▶ _Work to complete_
The output should be all lines of the entries below in which the word "FlyClient" occurs.

Data Block Start

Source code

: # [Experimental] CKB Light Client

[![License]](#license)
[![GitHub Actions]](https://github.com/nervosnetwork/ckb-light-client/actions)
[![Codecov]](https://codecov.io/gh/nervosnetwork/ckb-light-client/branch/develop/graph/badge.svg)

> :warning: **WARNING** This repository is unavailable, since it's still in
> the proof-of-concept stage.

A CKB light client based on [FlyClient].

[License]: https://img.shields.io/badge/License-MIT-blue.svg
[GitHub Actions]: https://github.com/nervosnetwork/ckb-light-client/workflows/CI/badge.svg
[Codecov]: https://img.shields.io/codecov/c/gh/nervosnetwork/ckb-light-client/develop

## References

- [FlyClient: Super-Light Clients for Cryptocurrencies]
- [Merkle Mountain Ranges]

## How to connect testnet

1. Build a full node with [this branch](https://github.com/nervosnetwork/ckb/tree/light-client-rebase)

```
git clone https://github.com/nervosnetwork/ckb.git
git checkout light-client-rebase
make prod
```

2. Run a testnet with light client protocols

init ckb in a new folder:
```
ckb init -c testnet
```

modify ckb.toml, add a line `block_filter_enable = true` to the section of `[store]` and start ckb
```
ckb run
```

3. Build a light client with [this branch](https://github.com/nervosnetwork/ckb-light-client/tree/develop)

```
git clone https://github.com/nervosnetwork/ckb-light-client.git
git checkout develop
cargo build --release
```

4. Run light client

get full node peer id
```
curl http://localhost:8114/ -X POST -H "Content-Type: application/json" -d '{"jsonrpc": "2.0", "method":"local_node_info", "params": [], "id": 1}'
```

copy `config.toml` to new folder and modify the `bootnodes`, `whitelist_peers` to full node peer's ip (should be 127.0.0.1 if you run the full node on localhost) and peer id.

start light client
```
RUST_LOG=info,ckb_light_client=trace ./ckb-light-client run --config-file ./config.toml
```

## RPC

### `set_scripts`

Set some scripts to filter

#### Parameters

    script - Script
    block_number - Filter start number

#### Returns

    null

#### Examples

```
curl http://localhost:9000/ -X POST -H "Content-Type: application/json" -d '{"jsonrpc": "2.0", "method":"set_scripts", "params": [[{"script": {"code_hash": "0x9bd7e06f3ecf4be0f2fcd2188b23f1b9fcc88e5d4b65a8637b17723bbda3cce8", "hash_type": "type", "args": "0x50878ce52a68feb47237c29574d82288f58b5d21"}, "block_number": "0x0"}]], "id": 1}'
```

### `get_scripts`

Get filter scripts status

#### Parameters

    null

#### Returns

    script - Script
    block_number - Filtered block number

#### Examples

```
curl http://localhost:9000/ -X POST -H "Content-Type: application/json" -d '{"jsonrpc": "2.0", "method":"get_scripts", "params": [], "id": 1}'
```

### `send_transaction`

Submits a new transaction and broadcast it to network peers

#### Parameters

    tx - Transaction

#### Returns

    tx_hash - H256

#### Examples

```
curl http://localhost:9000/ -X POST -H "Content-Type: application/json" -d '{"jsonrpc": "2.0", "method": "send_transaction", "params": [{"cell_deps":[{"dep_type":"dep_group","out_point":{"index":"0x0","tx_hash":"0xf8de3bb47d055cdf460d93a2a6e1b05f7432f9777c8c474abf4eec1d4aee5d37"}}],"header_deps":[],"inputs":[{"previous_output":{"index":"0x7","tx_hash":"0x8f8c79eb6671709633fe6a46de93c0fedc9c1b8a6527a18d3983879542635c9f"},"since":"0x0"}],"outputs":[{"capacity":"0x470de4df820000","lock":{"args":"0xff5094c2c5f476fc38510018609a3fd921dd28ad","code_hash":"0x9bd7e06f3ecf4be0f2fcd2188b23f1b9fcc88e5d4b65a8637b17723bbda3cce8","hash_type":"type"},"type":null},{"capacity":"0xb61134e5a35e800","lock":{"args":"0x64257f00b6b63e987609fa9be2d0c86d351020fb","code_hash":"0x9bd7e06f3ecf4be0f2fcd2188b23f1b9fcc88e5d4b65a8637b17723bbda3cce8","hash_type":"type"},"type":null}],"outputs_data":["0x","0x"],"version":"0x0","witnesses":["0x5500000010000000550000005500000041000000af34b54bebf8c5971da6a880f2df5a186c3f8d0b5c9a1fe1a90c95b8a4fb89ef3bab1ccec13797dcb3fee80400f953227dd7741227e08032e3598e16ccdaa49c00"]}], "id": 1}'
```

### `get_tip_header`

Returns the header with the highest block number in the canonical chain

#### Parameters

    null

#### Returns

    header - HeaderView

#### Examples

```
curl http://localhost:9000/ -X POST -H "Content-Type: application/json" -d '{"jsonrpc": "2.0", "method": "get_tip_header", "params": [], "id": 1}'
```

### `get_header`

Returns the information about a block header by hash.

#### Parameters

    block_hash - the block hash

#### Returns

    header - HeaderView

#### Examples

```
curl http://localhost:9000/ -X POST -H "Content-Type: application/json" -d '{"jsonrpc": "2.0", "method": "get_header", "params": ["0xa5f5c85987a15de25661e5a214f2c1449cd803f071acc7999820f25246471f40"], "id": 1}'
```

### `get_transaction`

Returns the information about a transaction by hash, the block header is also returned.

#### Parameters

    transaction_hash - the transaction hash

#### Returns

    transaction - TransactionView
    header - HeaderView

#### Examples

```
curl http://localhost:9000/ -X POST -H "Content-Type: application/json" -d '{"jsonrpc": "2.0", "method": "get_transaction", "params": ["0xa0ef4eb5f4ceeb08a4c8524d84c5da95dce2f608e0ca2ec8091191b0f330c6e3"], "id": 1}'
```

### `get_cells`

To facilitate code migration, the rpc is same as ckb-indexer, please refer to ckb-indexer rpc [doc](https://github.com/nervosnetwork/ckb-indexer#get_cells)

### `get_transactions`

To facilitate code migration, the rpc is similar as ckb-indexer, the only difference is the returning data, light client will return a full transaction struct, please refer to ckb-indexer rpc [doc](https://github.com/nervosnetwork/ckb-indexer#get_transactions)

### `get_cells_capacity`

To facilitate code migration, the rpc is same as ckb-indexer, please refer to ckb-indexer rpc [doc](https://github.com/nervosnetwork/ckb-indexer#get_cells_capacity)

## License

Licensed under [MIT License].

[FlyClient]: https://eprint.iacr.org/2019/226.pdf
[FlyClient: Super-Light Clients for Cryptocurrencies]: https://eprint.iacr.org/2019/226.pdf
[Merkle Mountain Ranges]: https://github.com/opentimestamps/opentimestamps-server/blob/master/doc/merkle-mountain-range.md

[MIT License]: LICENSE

Data Block End

▶ _Task output_
A CKB light client based on [FlyClient].
- [FlyClient: Super-Light Clients for Cryptocurrencies]
[FlyClient]: https://eprint.iacr.org/2019/226.pdf
[FlyClient: Super-Light Clients for Cryptocurrencies]: https://eprint.iacr.org/2019/226.pdf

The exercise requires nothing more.